Nestes
quatrocentos anos de colonização literária recebemos a influência
de muitos países. Sempre tentamos reproduzir com todas as
minudências a língua, as ideias, a vida de outras terras. Não sei
donde vem esse medo que temos de sermos nós mesmos. Queremos que nos
tomem por outros.
Talvez
seja porque entre nós é fácil um preto casar com uma branca, uma
preta viver com um branco, sem casar. Os mulatinhos escondem-se dos
pais e, com o intuito de clarear a descendência, sujaram-se de pó
de arroz e imitaram os modos dos estrangeiros. A religião negra, a
arte negra, tudo quanto a África nos podia dar foi sufocado pelo
ingênuo desejo de arianizar isto depressa.
Havia
em Portugal uma certa quantidade de gramáticos. Arranjamos
gramáticos mais numerosos e procuramos há alguns anos escrever
melhor que os portugueses. Nunca houve lugar no mundo onde se
discutisse tanta sintaxe.
Tudo
nos vinha de fora.
Na
literatura de ficção é que a falta de caráter dos brasileiros se
revelou escandalosamente.

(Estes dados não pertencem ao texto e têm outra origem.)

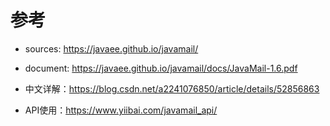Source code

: # 参考
* sources: https://javaee.github.io/javamail/
* document: https://javaee.github.io/javamail/docs/JavaMail-1.6.pdf

* 中文详解：https://blog.csdn.net/a2241076850/article/details/52856863
* API使用：https://www.yiibai.com/javamail_api/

Em geral os nossos escritores mostraram uma
admirável ignorância das coisas que estavam perto deles. Tivemos
caboclos brutos semelhantes aos heróis cristãos e bem-falantes em
excesso. Os patriotas do século passado, em vez de estudar os
índios, estudaram tupi nos livros e leram Walter Scott. Tivemos
Damas das Camélias em segunda mão. Tivemos paisagens inúteis
em linguagem campanuda, pores do sol difíceis, queimadas enormes,
secas cheias de adjetivos. Descrições. José Veríssimo construiu
um candeeiro em não sei quantas páginas.
Muito
pouco — rios, poentes cor de sangue, incêndios, candeeiros.
Os
ficcionistas indígenas engancharam-se regularmente na pintura dos
caracteres. Não mostraram os personagens por dentro: apresentaram o
exterior deles, os olhos, os cabelos, os sapatos, o número de
botões. Insistiram em pormenores desnecessários, e as figuras
ficaram paradas.
Os
diálogos antigos eram uma lástima. Em certos romances os indivíduos
emudeciam, em outros falavam bonito demais, empregavam linguagem de
discurso. Dois estrangeiros, perdidos nas brenhas, discutiam
política, sociologia, trapalhadas com pedantismo horrível que se
estiravam por muitas dezenas de folhas. Via-se perfeitamente que o
autor nunca tinha ouvido nada semelhante ao palavrório dos seus
homens.
Felizmente,
vamo-nos afastando dessa absurda contrafação de literaturas
estranhas. Os romancistas atuais compreenderam que para a execução
de obra razoável não bastam retalhos de coisas velhas e novas
importadas da França, da Inglaterra e da Rússia. E como deixaram de
ser obrigatórias as exibições da porta do Garnier, os provincianos
conservaram-se em suas cidadezinhas, acumulando documentos,
realizando uma honesta reportagem sobre a vida no interior.
O
trabalho que há no Nordeste é mais intenso que em qualquer outra
parte do Brasil, tão intenso que um crítico, visivelmente alarmado
com as produções daqui, disse ultimamente que não é só no Norte
que se faz literatura. Decerto. Era indispensável, porém, que
nossos romances não fossem escritos no Rio, por pessoas
bem-intencionadas, sem dúvida, mas que nos desconheciam
inteiramente.
Hoje
desapareceram os processos de pura composição literária. Em todos
os livros do Nordeste, nota-se que os autores tiveram o cuidado de
tornar a narrativa não absolutamente verdadeira, mas verossímil.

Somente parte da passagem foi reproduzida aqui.